• What you will do:
Return the data below exactly, but only from the line containing "- 梯度下降算法原理与实现" through the line containing "- 核函数原理与常见类型（线性核、多项式核、RBF高斯核等），核技巧的作用", with both of those lines included.

☆ ☆ ☆ ☆ ☆

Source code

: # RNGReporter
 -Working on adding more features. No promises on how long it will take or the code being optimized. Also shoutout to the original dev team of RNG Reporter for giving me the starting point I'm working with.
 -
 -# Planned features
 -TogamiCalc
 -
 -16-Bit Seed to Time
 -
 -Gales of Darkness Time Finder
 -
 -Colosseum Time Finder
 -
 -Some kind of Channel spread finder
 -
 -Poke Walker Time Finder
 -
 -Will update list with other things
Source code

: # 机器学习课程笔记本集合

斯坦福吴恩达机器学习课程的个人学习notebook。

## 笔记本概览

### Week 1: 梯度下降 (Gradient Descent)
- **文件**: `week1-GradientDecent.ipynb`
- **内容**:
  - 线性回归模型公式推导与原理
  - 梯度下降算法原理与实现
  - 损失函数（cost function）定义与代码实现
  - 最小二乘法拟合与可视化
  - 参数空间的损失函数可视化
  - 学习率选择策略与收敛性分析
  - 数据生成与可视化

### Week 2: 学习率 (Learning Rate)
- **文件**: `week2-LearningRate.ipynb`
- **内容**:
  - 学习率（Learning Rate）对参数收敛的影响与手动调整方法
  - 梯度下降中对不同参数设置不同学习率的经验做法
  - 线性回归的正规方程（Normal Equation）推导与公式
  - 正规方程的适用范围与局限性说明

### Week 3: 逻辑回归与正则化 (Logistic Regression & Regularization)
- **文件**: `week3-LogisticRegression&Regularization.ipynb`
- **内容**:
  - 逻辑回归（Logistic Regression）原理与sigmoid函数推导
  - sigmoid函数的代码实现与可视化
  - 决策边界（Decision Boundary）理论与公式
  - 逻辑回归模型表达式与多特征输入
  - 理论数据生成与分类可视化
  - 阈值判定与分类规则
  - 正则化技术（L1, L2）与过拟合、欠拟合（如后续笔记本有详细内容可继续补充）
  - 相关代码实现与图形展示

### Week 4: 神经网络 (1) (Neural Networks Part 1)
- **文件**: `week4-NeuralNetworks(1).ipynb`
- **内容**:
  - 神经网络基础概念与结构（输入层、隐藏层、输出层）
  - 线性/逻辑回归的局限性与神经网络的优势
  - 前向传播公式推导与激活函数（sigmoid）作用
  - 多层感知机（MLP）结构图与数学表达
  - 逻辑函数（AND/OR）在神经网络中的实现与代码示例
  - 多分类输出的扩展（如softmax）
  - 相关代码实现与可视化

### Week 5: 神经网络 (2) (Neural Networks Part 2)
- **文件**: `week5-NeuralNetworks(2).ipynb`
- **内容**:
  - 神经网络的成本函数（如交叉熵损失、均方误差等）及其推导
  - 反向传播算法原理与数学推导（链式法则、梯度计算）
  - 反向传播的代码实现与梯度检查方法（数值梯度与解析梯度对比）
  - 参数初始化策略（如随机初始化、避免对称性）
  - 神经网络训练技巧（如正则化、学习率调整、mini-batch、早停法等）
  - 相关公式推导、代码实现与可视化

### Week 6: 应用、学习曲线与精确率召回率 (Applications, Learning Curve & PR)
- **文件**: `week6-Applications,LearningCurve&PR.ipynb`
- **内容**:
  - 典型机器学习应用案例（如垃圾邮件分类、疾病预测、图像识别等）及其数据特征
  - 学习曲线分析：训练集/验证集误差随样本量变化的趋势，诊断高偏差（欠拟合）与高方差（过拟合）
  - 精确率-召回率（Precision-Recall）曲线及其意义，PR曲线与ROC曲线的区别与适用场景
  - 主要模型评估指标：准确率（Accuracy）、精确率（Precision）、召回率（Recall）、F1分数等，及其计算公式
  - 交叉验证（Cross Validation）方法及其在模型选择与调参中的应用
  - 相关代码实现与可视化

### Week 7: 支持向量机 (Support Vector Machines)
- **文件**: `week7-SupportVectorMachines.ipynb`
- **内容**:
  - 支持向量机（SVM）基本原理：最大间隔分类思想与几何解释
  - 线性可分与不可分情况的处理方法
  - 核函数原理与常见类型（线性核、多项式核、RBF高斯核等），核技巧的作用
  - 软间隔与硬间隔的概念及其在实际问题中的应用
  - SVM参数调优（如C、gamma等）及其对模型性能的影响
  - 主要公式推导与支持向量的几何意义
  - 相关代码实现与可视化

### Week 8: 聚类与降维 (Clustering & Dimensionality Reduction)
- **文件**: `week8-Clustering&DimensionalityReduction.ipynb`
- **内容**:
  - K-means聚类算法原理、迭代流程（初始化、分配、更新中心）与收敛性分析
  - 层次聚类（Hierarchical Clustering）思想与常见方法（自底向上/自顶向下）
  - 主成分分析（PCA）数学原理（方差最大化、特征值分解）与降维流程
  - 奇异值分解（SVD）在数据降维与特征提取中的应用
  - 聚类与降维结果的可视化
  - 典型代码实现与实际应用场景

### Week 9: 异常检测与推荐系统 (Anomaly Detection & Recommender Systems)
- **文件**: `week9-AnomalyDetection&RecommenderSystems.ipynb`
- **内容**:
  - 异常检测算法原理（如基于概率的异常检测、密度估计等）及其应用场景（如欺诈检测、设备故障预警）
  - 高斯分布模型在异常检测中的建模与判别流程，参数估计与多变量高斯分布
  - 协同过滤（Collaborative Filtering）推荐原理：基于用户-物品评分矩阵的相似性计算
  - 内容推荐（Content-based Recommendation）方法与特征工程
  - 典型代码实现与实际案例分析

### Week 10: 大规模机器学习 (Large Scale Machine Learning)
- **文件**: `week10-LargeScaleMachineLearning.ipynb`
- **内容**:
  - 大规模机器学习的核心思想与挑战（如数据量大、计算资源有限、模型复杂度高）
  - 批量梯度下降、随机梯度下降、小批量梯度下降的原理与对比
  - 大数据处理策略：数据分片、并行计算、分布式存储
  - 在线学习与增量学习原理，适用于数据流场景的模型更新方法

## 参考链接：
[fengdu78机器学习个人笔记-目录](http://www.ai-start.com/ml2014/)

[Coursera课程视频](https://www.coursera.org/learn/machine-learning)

☆ ☆ ☆ ☆ ☆

• Solution for this task:
  - 梯度下降算法原理与实现
  - 损失函数（cost function）定义与代码实现
  - 最小二乘法拟合与可视化
  - 参数空间的损失函数可视化
  - 学习率选择策略与收敛性分析
  - 数据生成与可视化

### Week 2: 学习率 (Learning Rate)
- **文件**: `week2-LearningRate.ipynb`
- **内容**:
  - 学习率（Learning Rate）对参数收敛的影响与手动调整方法
  - 梯度下降中对不同参数设置不同学习率的经验做法
  - 线性回归的正规方程（Normal Equation）推导与公式
  - 正规方程的适用范围与局限性说明

### Week 3: 逻辑回归与正则化 (Logistic Regression & Regularization)
- **文件**: `week3-LogisticRegression&Regularization.ipynb`
- **内容**:
  - 逻辑回归（Logistic Regression）原理与sigmoid函数推导
  - sigmoid函数的代码实现与可视化
  - 决策边界（Decision Boundary）理论与公式
  - 逻辑回归模型表达式与多特征输入
  - 理论数据生成与分类可视化
  - 阈值判定与分类规则
  - 正则化技术（L1, L2）与过拟合、欠拟合（如后续笔记本有详细内容可继续补充）
  - 相关代码实现与图形展示

### Week 4: 神经网络 (1) (Neural Networks Part 1)
- **文件**: `week4-NeuralNetworks(1).ipynb`
- **内容**:
  - 神经网络基础概念与结构（输入层、隐藏层、输出层）
  - 线性/逻辑回归的局限性与神经网络的优势
  - 前向传播公式推导与激活函数（sigmoid）作用
  - 多层感知机（MLP）结构图与数学表达
  - 逻辑函数（AND/OR）在神经网络中的实现与代码示例
  - 多分类输出的扩展（如softmax）
  - 相关代码实现与可视化

### Week 5: 神经网络 (2) (Neural Networks Part 2)
- **文件**: `week5-NeuralNetworks(2).ipynb`
- **内容**:
  - 神经网络的成本函数（如交叉熵损失、均方误差等）及其推导
  - 反向传播算法原理与数学推导（链式法则、梯度计算）
  - 反向传播的代码实现与梯度检查方法（数值梯度与解析梯度对比）
  - 参数初始化策略（如随机初始化、避免对称性）
  - 神经网络训练技巧（如正则化、学习率调整、mini-batch、早停法等）
  - 相关公式推导、代码实现与可视化

### Week 6: 应用、学习曲线与精确率召回率 (Applications, Learning Curve & PR)
- **文件**: `week6-Applications,LearningCurve&PR.ipynb`
- **内容**:
  - 典型机器学习应用案例（如垃圾邮件分类、疾病预测、图像识别等）及其数据特征
  - 学习曲线分析：训练集/验证集误差随样本量变化的趋势，诊断高偏差（欠拟合）与高方差（过拟合）
  - 精确率-召回率（Precision-Recall）曲线及其意义，PR曲线与ROC曲线的区别与适用场景
  - 主要模型评估指标：准确率（Accuracy）、精确率（Precision）、召回率（Recall）、F1分数等，及其计算公式
  - 交叉验证（Cross Validation）方法及其在模型选择与调参中的应用
  - 相关代码实现与可视化

### Week 7: 支持向量机 (Support Vector Machines)
- **文件**: `week7-SupportVectorMachines.ipynb`
- **内容**:
  - 支持向量机（SVM）基本原理：最大间隔分类思想与几何解释
  - 线性可分与不可分情况的处理方法
  - 核函数原理与常见类型（线性核、多项式核、RBF高斯核等），核技巧的作用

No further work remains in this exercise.